Emmanuel Debono
Samedi 30 septembre 2023. Un rassemblement se tient à Trappes « pour exiger la fin des violences policières et la fin de l’interdiction de l’abaya ». « Islamophobie », « pression », « répression », « oppression », « punition », « persécution », « assassinat », « criminalisation », « exploitation », « harcèlement »… Il n’y a pas de mots assez durs, dans la bouche des manifestantes, pour se convaincre de la violence actionnée par l’État français à l’encontre des citoyens musulmans. « En France, en 2023 », affirme l’une d’elles, « des jeunes filles sont exclues des écoles, des hommes se font tuer par la police, on ne peux (sic) plus se taire ! ». Une banderole dit non à la « police du vêtement », censée dorénavant s’exercer à l’entrée des établissements scolaires publics.

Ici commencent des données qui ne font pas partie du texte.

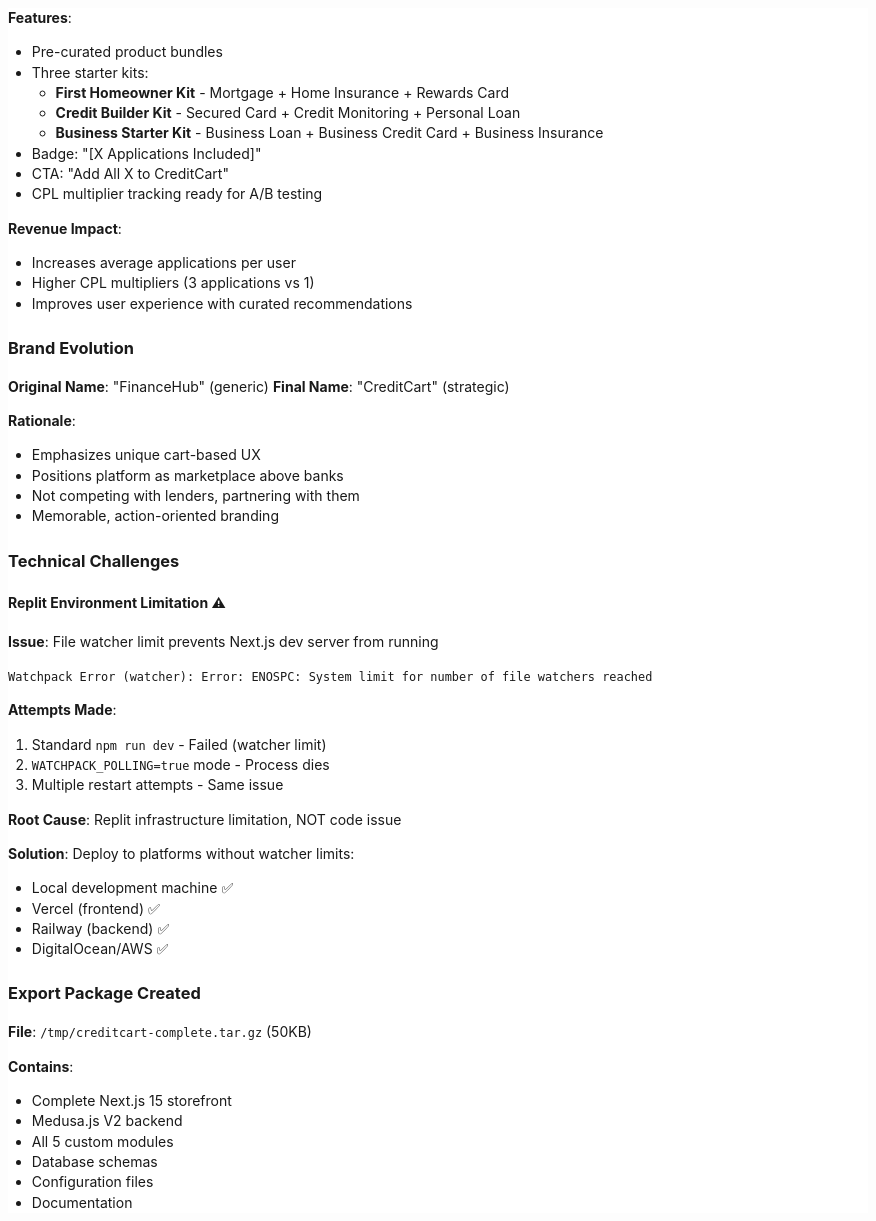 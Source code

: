 **Features**:
- Pre-curated product bundles
- Three starter kits:
  - **First Homeowner Kit** - Mortgage + Home Insurance + Rewards Card
  - **Credit Builder Kit** - Secured Card + Credit Monitoring + Personal Loan
  - **Business Starter Kit** - Business Loan + Business Credit Card + Business Insurance
- Badge: "[X Applications Included]"
- CTA: "Add All X to CreditCart"
- CPL multiplier tracking ready for A/B testing

**Revenue Impact**:
- Increases average applications per user
- Higher CPL multipliers (3 applications vs 1)
- Improves user experience with curated recommendations

### Brand Evolution

**Original Name**: "FinanceHub" (generic)
**Final Name**: "CreditCart" (strategic)

**Rationale**:
- Emphasizes unique cart-based UX
- Positions platform as marketplace above banks
- Not competing with lenders, partnering with them
- Memorable, action-oriented branding

### Technical Challenges

#### Replit Environment Limitation ⚠️

**Issue**: File watcher limit prevents Next.js dev server from running
```
Watchpack Error (watcher): Error: ENOSPC: System limit for number of file watchers reached
```

**Attempts Made**:
1. Standard `npm run dev` - Failed (watcher limit)
2. `WATCHPACK_POLLING=true` mode - Process dies
3. Multiple restart attempts - Same issue

**Root Cause**: Replit infrastructure limitation, NOT code issue

**Solution**: Deploy to platforms without watcher limits:
- Local development machine ✅
- Vercel (frontend) ✅
- Railway (backend) ✅
- DigitalOcean/AWS ✅

### Export Package Created

**File**: `/tmp/creditcart-complete.tar.gz` (50KB)

**Contains**:
- Complete Next.js 15 storefront
- Medusa.js V2 backend
- All 5 custom modules
- Database schemas
- Configuration files
- Documentation

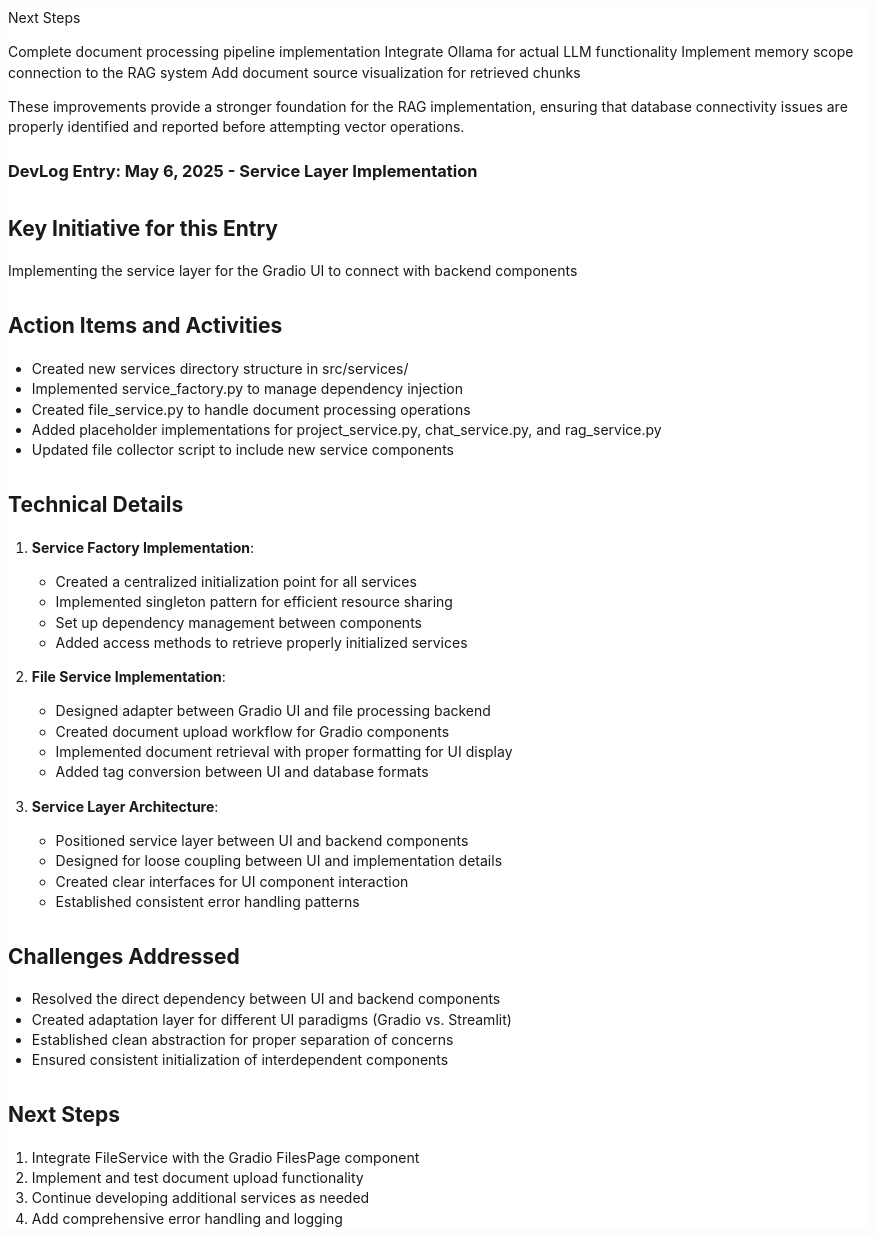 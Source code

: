 Next Steps

Complete document processing pipeline implementation
Integrate Ollama for actual LLM functionality
Implement memory scope connection to the RAG system
Add document source visualization for retrieved chunks

These improvements provide a stronger foundation for the RAG implementation, ensuring that database connectivity issues are properly identified and reported before attempting vector operations.

### DevLog Entry: May 6, 2025 - Service Layer Implementation

## Key Initiative for this Entry
Implementing the service layer for the Gradio UI to connect with backend components

## Action Items and Activities
- Created new services directory structure in src/services/
- Implemented service_factory.py to manage dependency injection
- Created file_service.py to handle document processing operations
- Added placeholder implementations for project_service.py, chat_service.py, and rag_service.py
- Updated file collector script to include new service components

## Technical Details
1. **Service Factory Implementation**:
   - Created a centralized initialization point for all services
   - Implemented singleton pattern for efficient resource sharing
   - Set up dependency management between components
   - Added access methods to retrieve properly initialized services

2. **File Service Implementation**:
   - Designed adapter between Gradio UI and file processing backend
   - Created document upload workflow for Gradio components
   - Implemented document retrieval with proper formatting for UI display
   - Added tag conversion between UI and database formats

3. **Service Layer Architecture**:
   - Positioned service layer between UI and backend components
   - Designed for loose coupling between UI and implementation details
   - Created clear interfaces for UI component interaction
   - Established consistent error handling patterns

## Challenges Addressed
- Resolved the direct dependency between UI and backend components
- Created adaptation layer for different UI paradigms (Gradio vs. Streamlit)
- Established clean abstraction for proper separation of concerns
- Ensured consistent initialization of interdependent components

## Next Steps
1. Integrate FileService with the Gradio FilesPage component
2. Implement and test document upload functionality
3. Continue developing additional services as needed
4. Add comprehensive error handling and logging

Ce que l’État refuse, en réalité, appuyé en cela par le Conseil d’État qui a validé la décision d’y interdire le port de l’abaya, c’est l’entrisme intégriste à l’école, conformément à la loi du 15 mars 2004 encadrant le principe de laïcité. Une élève a évidemment toute liberté pour porter, hors de ses murs, les tenues de son choix. Les 70 personnes – d’après les organisateurs – présentes à Trappe à l’appel du collectif « Touche pas à ma abaya ! », avec le soutien de l’organisation Révolution permanente, en sont pourtant convaincues : la France est un État colonialiste, raciste et sexiste. Nul salut n’est à attendre de cette « société horrible », explique Gwen, « prof » à Sarcelles. L’État est à la manœuvre et utilise l’Éducation nationale aux fins de cette oppression, affirme la militante qui parle d’une véritable « stratégie » : « non, l’Éducation nationale n’émancipe pas », son rôle est de « maintenir l’ordre ».
Inversion accusatoire
6 000 kilomètres séparent Trappes de Téhéran. Mais ce jour-là, par la force d’un slogan répété en boucle – « islamophobie, ça suffit ! » –, par une dénonciation aux accents complotistes de la France, par la défense d’un modèle idéologique où la religion doit prévaloir sur les lois de la République, par le témoignage, également, d’une jeune femme « victime » de la laïcité… cette distance semble s’être envolée ! Le pouvoir iranien peut exulter : sans qu’il lui soit nécessaire de recourir à ses canaux de propagande, des femmes, en France, reprennent publiquement ses arguments, sa désinformation, ses inversions accusatoires.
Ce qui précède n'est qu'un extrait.